Again, in the Mosaic Decalogue the duty of honoring one’s parents is placed next to that of worshipping Heaven, and foreigners also put on mourning for deceased parents and wear black bands as the badge. Although they have no such things as ancestral halls and tablets of deceased relatives, in lieu of these they place the photographs of their dead parents and brothers on the tables in their houses and make offerings to them. And while they make no sacrifices at the tombs of their ancestors, they repair their graves and plant flowers upon them as an act of worship. It will be seen, then, that Western people also hold, in common with us, the Relation of Father and Son.

” Thou shalt not commit adultery” is another of the Ten Commandments. Western society permits the platonic intermingling of the sexes. The restraints which are thrown around women may seem lax to a Chinese, but we must remember that a European sets a low price on a whoremonger, and there are rules of lawful matrimony in their countries. Consanguineous marriages are forbidden. The laws of kinship proscribe the intermarriage of the descendants of parents back seven generations.

Only the men dress in coarse cloth. The women wear embroidered silks, and can, with perfect propriety, act as hostesses at dinner-parties. This latter was done in China also during the Ts’i Dynasty. Women are allowed to choose their own husbands, but the parents must be consulted before making the engagement; this is always done before the marriage is consummated. A European cannot legally take a concubine. This is entirely different from Chinese custom.

So it is a false imputation to say that foreigners make no difference between men and women; they love and adore their wives too much, we should say; but they do not employ them in government or military affairs, Parliament, Congress, or in manufactories. We point out the fact, then, that Western countries possess the Relation of Husband and Wife.

The sage is the outcome of the perfect practice of the Five Relations; and it was our sages who established the rules of propriety based on the affections. Although these rules are “few and far between” in Western countries, still foreigners have not abolished altogether the idea of etiquette.

Sincerity is the norm of Heaven and the law of our nature. China and the West agree on this point, for without sincerity no human prince could ever found a state, and no earthly teacher could ever establish a religion. But there is a class of stupid and ignorant whippersnappers with a mere superficiality of wisdom who exalt the excellence of Western administration, schools, manners, and customs above those of China. These fellows seem desirous of abolishing altogether our religion and our administration, and substituting in their place the immature governments and brusque manners of the foreigners. In their food, drink, attire, amusements, and in the ordering of their women, they ape the Western man in every detail.

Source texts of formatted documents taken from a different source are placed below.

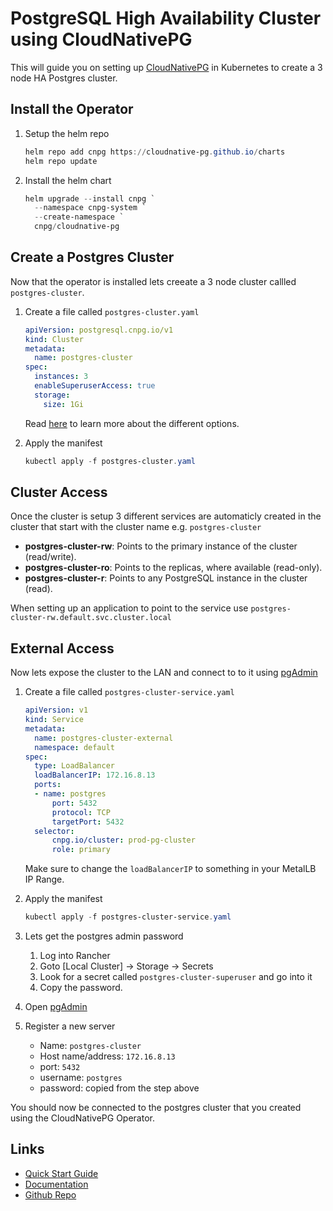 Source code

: # PostgreSQL High Availability Cluster using CloudNativePG

This will guide you on setting up [CloudNativePG](https://cloudnative-pg.io/) in Kubernetes to create a 3 node HA Postgres cluster.

## Install the Operator

1. Setup the helm repo

    ```powershell
    helm repo add cnpg https://cloudnative-pg.github.io/charts
    helm repo update
    ```

2. Install the helm chart

    ```powershell
    helm upgrade --install cnpg `
      --namespace cnpg-system `
      --create-namespace `
      cnpg/cloudnative-pg
    ```

## Create a Postgres Cluster

Now that the operator is installed lets creeate a 3 node cluster callled `postgres-cluster`.

1. Create a file called `postgres-cluster.yaml`

    ```yaml
    apiVersion: postgresql.cnpg.io/v1
    kind: Cluster
    metadata:
      name: postgres-cluster
    spec:
      instances: 3
      enableSuperuserAccess: true
      storage:
        size: 1Gi
    ```
    Read [here](https://cloudnative-pg.io/documentation/1.20/cloudnative-pg.v1/#postgresql-cnpg-io-v1-ClusterSpec) to learn more about the different options.

2. Apply the manifest

    ```powershell
    kubectl apply -f postgres-cluster.yaml
    ```

## Cluster Access

Once the cluster is setup 3 different services are automaticly created in the cluster that start with the cluster name e.g. `postgres-cluster`

- **postgres-cluster-rw**: Points to the primary instance of the cluster (read/write).
- **postgres-cluster-ro**: Points to the replicas, where available (read-only).
- **postgres-cluster-r**: Points to any PostgreSQL instance in the cluster (read).

When setting up an application to point to the service use `postgres-cluster-rw.default.svc.cluster.local`

## External Access

Now lets expose the cluster to the LAN and connect to to it using [pgAdmin](https://www.pgadmin.org/download/pgadmin-4-windows/)

1. Create a file called `postgres-cluster-service.yaml`

    ```yaml
    apiVersion: v1
    kind: Service
    metadata:
      name: postgres-cluster-external
      namespace: default
    spec:
      type: LoadBalancer
      loadBalancerIP: 172.16.8.13
      ports:
      - name: postgres
          port: 5432
          protocol: TCP
          targetPort: 5432
      selector:
          cnpg.io/cluster: prod-pg-cluster
          role: primary
    ```
    Make sure to change the `loadBalancerIP` to something in your MetalLB IP Range.

2. Apply the manifest
    ```powershell
    kubectl apply -f postgres-cluster-service.yaml
    ```

3. Lets get the postgres admin password
    1. Log into Rancher
    2. Goto [Local Cluster] -> Storage -> Secrets
    3. Look for a secret called `postgres-cluster-superuser` and go into it
    4. Copy the password.

4. Open [pgAdmin](https://www.pgadmin.org/download/pgadmin-4-windows/)
5. Register a new server
    - Name: `postgres-cluster`
    - Host name/address: `172.16.8.13`
    - port: `5432`
    - username: `postgres`
    - password: copied from the step above

You should now be connected to the postgres cluster that you created using the CloudNativePG Operator.


## Links

- [Quick Start Guide](https://cloudnative-pg.io/documentation/1.16/quickstart/)
- [Documentation](https://cloudnative-pg.io/documentation/1.24/)
- [Github Repo](https://github.com/cloudnative-pg/cloudnative-pg/)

And the Western man laughs!

But worst of all, when Chinese literati meet according to appointment they must adopt a time regulation[4] called ” seven-day worship.” This “worship day” [Sunday] is called Sing Ch’i; the steam factories, etc., stop work at this time, and the workmen are compelled to rest. We have recently heard a rumor that in some of the foreign Treaty Ports a movement has been inaugurated to abrogate the Three Moral Obligations, the real intent and purpose of which is to give free rein and license to the evil passions of its promoters. Nothing could be worse than this, and the thought makes one tremble. China has never possessed a government founded on such outrageous principles. The West acknowledges no religion supported by such pernicious tenets. A hybrid scheme indeed! Our own opinion is that the countries of the world will combine to stop such an outrageous proceeding.